## Brief:
Set down the entries once more, exactly as given.

(Stored dataset items)
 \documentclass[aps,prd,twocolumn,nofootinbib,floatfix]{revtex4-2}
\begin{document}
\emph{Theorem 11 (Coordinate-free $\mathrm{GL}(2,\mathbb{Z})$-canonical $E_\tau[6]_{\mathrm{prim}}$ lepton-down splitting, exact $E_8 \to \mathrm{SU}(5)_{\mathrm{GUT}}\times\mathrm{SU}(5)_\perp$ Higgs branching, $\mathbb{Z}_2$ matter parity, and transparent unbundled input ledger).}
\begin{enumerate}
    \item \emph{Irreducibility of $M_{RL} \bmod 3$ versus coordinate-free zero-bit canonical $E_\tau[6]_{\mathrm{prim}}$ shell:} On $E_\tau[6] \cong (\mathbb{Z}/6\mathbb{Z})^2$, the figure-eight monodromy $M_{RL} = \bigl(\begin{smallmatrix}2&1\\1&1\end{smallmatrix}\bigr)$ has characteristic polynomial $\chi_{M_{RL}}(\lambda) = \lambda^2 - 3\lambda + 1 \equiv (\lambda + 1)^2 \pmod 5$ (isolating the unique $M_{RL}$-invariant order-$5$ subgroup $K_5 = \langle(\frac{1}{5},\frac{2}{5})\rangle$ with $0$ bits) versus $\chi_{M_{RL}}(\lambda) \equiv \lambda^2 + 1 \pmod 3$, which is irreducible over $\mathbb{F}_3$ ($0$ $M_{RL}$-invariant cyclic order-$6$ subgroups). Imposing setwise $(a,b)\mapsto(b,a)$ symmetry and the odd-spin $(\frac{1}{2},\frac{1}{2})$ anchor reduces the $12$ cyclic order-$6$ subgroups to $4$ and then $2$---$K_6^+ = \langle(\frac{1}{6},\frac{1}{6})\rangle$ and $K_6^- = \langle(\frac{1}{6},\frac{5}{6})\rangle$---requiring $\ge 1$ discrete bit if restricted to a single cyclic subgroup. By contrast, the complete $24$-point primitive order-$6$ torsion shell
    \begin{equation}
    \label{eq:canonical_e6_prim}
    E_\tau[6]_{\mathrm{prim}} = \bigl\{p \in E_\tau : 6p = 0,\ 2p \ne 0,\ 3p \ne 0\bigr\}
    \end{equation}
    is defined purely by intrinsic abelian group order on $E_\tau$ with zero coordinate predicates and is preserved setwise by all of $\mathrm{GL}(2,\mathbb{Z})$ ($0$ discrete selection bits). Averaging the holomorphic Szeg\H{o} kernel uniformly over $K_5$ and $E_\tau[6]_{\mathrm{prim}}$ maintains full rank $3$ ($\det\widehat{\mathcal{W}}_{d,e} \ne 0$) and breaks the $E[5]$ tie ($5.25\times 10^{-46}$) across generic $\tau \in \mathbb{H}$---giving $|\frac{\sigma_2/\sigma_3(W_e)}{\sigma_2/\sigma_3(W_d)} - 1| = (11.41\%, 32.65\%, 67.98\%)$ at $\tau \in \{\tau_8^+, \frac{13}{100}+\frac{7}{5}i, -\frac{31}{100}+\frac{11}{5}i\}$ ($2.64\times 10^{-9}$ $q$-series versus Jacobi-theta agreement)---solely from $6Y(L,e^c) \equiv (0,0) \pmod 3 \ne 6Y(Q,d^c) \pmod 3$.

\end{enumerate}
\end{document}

## Result:
 \documentclass[aps,prd,twocolumn,nofootinbib,floatfix]{revtex4-2}
\begin{document}
\emph{Theorem 11 (Coordinate-free $\mathrm{GL}(2,\mathbb{Z})$-canonical $E_\tau[6]_{\mathrm{prim}}$ lepton-down splitting, exact $E_8 \to \mathrm{SU}(5)_{\mathrm{GUT}}\times\mathrm{SU}(5)_\perp$ Higgs branching, $\mathbb{Z}_2$ matter parity, and transparent unbundled input ledger).}
\begin{enumerate}
    \item \emph{Irreducibility of $M_{RL} \bmod 3$ versus coordinate-free zero-bit canonical $E_\tau[6]_{\mathrm{prim}}$ shell:} On $E_\tau[6] \cong (\mathbb{Z}/6\mathbb{Z})^2$, the figure-eight monodromy $M_{RL} = \bigl(\begin{smallmatrix}2&1\\1&1\end{smallmatrix}\bigr)$ has characteristic polynomial $\chi_{M_{RL}}(\lambda) = \lambda^2 - 3\lambda + 1 \equiv (\lambda + 1)^2 \pmod 5$ (isolating the unique $M_{RL}$-invariant order-$5$ subgroup $K_5 = \langle(\frac{1}{5},\frac{2}{5})\rangle$ with $0$ bits) versus $\chi_{M_{RL}}(\lambda) \equiv \lambda^2 + 1 \pmod 3$, which is irreducible over $\mathbb{F}_3$ ($0$ $M_{RL}$-invariant cyclic order-$6$ subgroups). Imposing setwise $(a,b)\mapsto(b,a)$ symmetry and the odd-spin $(\frac{1}{2},\frac{1}{2})$ anchor reduces the $12$ cyclic order-$6$ subgroups to $4$ and then $2$---$K_6^+ = \langle(\frac{1}{6},\frac{1}{6})\rangle$ and $K_6^- = \langle(\frac{1}{6},\frac{5}{6})\rangle$---requiring $\ge 1$ discrete bit if restricted to a single cyclic subgroup. By contrast, the complete $24$-point primitive order-$6$ torsion shell
    \begin{equation}
    \label{eq:canonical_e6_prim}
    E_\tau[6]_{\mathrm{prim}} = \bigl\{p \in E_\tau : 6p = 0,\ 2p \ne 0,\ 3p \ne 0\bigr\}
    \end{equation}
    is defined purely by intrinsic abelian group order on $E_\tau$ with zero coordinate predicates and is preserved setwise by all of $\mathrm{GL}(2,\mathbb{Z})$ ($0$ discrete selection bits). Averaging the holomorphic Szeg\H{o} kernel uniformly over $K_5$ and $E_\tau[6]_{\mathrm{prim}}$ maintains full rank $3$ ($\det\widehat{\mathcal{W}}_{d,e} \ne 0$) and breaks the $E[5]$ tie ($5.25\times 10^{-46}$) across generic $\tau \in \mathbb{H}$---giving $|\frac{\sigma_2/\sigma_3(W_e)}{\sigma_2/\sigma_3(W_d)} - 1| = (11.41\%, 32.65\%, 67.98\%)$ at $\tau \in \{\tau_8^+, \frac{13}{100}+\frac{7}{5}i, -\frac{31}{100}+\frac{11}{5}i\}$ ($2.64\times 10^{-9}$ $q$-series versus Jacobi-theta agreement)---solely from $6Y(L,e^c) \equiv (0,0) \pmod 3 \ne 6Y(Q,d^c) \pmod 3$.

\end{enumerate}
\end{document}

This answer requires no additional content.